Dans l'Etat mexicain de Tamaulipas, deux cartels rivaux (les Zetas et le cartel du Golfe) ont pris le contrôle du gouvernement, de la police et des médias. Les journalistes qui osent parler des kidnappings, du racket et d'autres formes de violence exercées par les cartels risquent d'être assassinés. 

C'est dans ce contexte que s'est développée une organisation de journalisme participatif gérée par des anonymes. A Reynosa, la ville principale de l'Etat, le réseau Valor por Tamaulipas (Courage pour Tamaulipas) a une page Facebook (plus de 500.000 abonnés) et un compte Twitter (plus de 100.000 followers) qui tiennent lieu de médias indépendents. Or la semaine dernière, une contributrice régulière, qui signait ses messages du nom de Felina, a été assassinée par les cartels

Malgré les menaces récentes, Felina continuait à poster des informations sous le pseudo @Miut3.
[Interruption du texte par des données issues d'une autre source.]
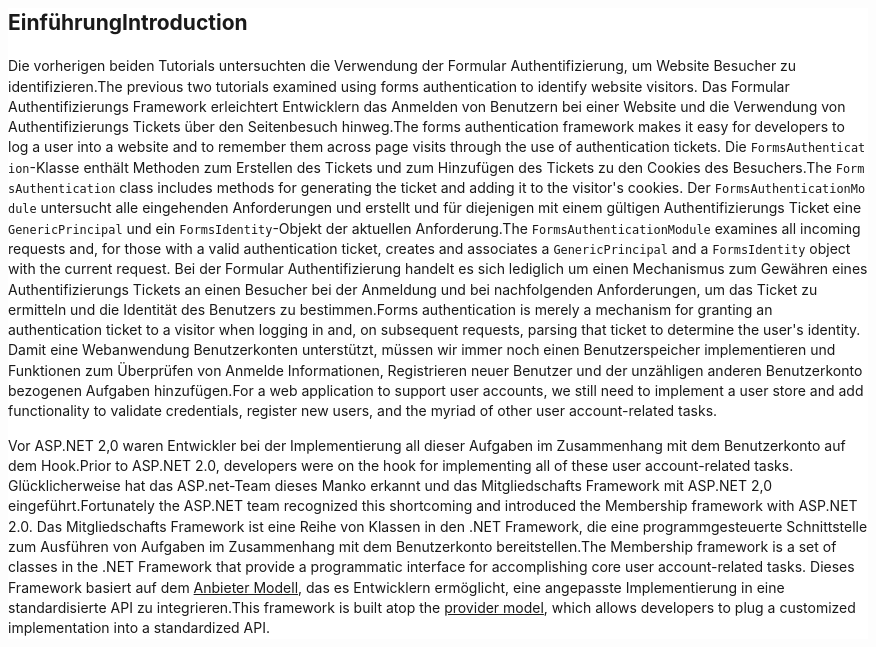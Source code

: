 ## <a name="introduction"></a><span data-ttu-id="d8f0c-110">Einführung</span><span class="sxs-lookup"><span data-stu-id="d8f0c-110">Introduction</span></span>

<span data-ttu-id="d8f0c-111">Die vorherigen beiden Tutorials untersuchten die Verwendung der Formular Authentifizierung, um Website Besucher zu identifizieren.</span><span class="sxs-lookup"><span data-stu-id="d8f0c-111">The previous two tutorials examined using forms authentication to identify website visitors.</span></span> <span data-ttu-id="d8f0c-112">Das Formular Authentifizierungs Framework erleichtert Entwicklern das Anmelden von Benutzern bei einer Website und die Verwendung von Authentifizierungs Tickets über den Seitenbesuch hinweg.</span><span class="sxs-lookup"><span data-stu-id="d8f0c-112">The forms authentication framework makes it easy for developers to log a user into a website and to remember them across page visits through the use of authentication tickets.</span></span> <span data-ttu-id="d8f0c-113">Die `FormsAuthentication`-Klasse enthält Methoden zum Erstellen des Tickets und zum Hinzufügen des Tickets zu den Cookies des Besuchers.</span><span class="sxs-lookup"><span data-stu-id="d8f0c-113">The `FormsAuthentication` class includes methods for generating the ticket and adding it to the visitor's cookies.</span></span> <span data-ttu-id="d8f0c-114">Der `FormsAuthenticationModule` untersucht alle eingehenden Anforderungen und erstellt und für diejenigen mit einem gültigen Authentifizierungs Ticket eine `GenericPrincipal` und ein `FormsIdentity`-Objekt der aktuellen Anforderung.</span><span class="sxs-lookup"><span data-stu-id="d8f0c-114">The `FormsAuthenticationModule` examines all incoming requests and, for those with a valid authentication ticket, creates and associates a `GenericPrincipal` and a `FormsIdentity` object with the current request.</span></span> <span data-ttu-id="d8f0c-115">Bei der Formular Authentifizierung handelt es sich lediglich um einen Mechanismus zum Gewähren eines Authentifizierungs Tickets an einen Besucher bei der Anmeldung und bei nachfolgenden Anforderungen, um das Ticket zu ermitteln und die Identität des Benutzers zu bestimmen.</span><span class="sxs-lookup"><span data-stu-id="d8f0c-115">Forms authentication is merely a mechanism for granting an authentication ticket to a visitor when logging in and, on subsequent requests, parsing that ticket to determine the user's identity.</span></span> <span data-ttu-id="d8f0c-116">Damit eine Webanwendung Benutzerkonten unterstützt, müssen wir immer noch einen Benutzerspeicher implementieren und Funktionen zum Überprüfen von Anmelde Informationen, Registrieren neuer Benutzer und der unzähligen anderen Benutzerkonto bezogenen Aufgaben hinzufügen.</span><span class="sxs-lookup"><span data-stu-id="d8f0c-116">For a web application to support user accounts, we still need to implement a user store and add functionality to validate credentials, register new users, and the myriad of other user account-related tasks.</span></span>

<span data-ttu-id="d8f0c-117">Vor ASP.NET 2,0 waren Entwickler bei der Implementierung all dieser Aufgaben im Zusammenhang mit dem Benutzerkonto auf dem Hook.</span><span class="sxs-lookup"><span data-stu-id="d8f0c-117">Prior to ASP.NET 2.0, developers were on the hook for implementing all of these user account-related tasks.</span></span> <span data-ttu-id="d8f0c-118">Glücklicherweise hat das ASP.net-Team dieses Manko erkannt und das Mitgliedschafts Framework mit ASP.NET 2,0 eingeführt.</span><span class="sxs-lookup"><span data-stu-id="d8f0c-118">Fortunately the ASP.NET team recognized this shortcoming and introduced the Membership framework with ASP.NET 2.0.</span></span> <span data-ttu-id="d8f0c-119">Das Mitgliedschafts Framework ist eine Reihe von Klassen in den .NET Framework, die eine programmgesteuerte Schnittstelle zum Ausführen von Aufgaben im Zusammenhang mit dem Benutzerkonto bereitstellen.</span><span class="sxs-lookup"><span data-stu-id="d8f0c-119">The Membership framework is a set of classes in the .NET Framework that provide a programmatic interface for accomplishing core user account-related tasks.</span></span> <span data-ttu-id="d8f0c-120">Dieses Framework basiert auf dem [Anbieter Modell](http://aspnet.4guysfromrolla.com/articles/101905-1.aspx), das es Entwicklern ermöglicht, eine angepasste Implementierung in eine standardisierte API zu integrieren.</span><span class="sxs-lookup"><span data-stu-id="d8f0c-120">This framework is built atop the [provider model](http://aspnet.4guysfromrolla.com/articles/101905-1.aspx), which allows developers to plug a customized implementation into a standardized API.</span></span>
«Elle était connue pour ses posts qui donnaient la localisation exacte d'incidents violents en temps réel, explique le journaliste Jason McGahan dans The Daily Beast. Les gens lui envoyaient des informations car c'était une manière pour eux de résister à l'hégémonie des cartels. Elle écrivait pour supplier les victimes de crimes de ne pas rester silencieuses et d'en parler à la police... Elle postait des numéros de téléphone à utiliser en cas d'urgence.»

Il y a plus d'un an, les cartels avaient offert une récompense de 48.000 dollars à tout individu qui dévoilerait l'identité des administrateurs de ces comptes. Au début du mois d'octobre, les narcotrafiquants demandaient sur Twitter pourquoi ces journalistes citoyens ne parlaient pas de toutes les bonnes actions entreprises par les cartels pour aider les pauvres de la ville... Pourquoi ne parlaient-ils que de violence?

Le jeudi 16 octobre, les trafiquants ont utilisé le compte Twitter de Felina pour annoncer sa mort:

«Mon vrai nom est María del Rosario Fuentes Rubio. Je suis médecin. Aujourd'hui, ma vie prend fin

Ont suivi des photos de son cadavre et des menaces aux autres contributeurs de Valor por Tamaulipas. Malgré tout, les comptes Facebook et Twitter sont toujours actifs.

Le Mexique est désormais un des pays les plus dangereux pour les journalistes, et depuis 2004, 38 reporters ont été tués dans le pays.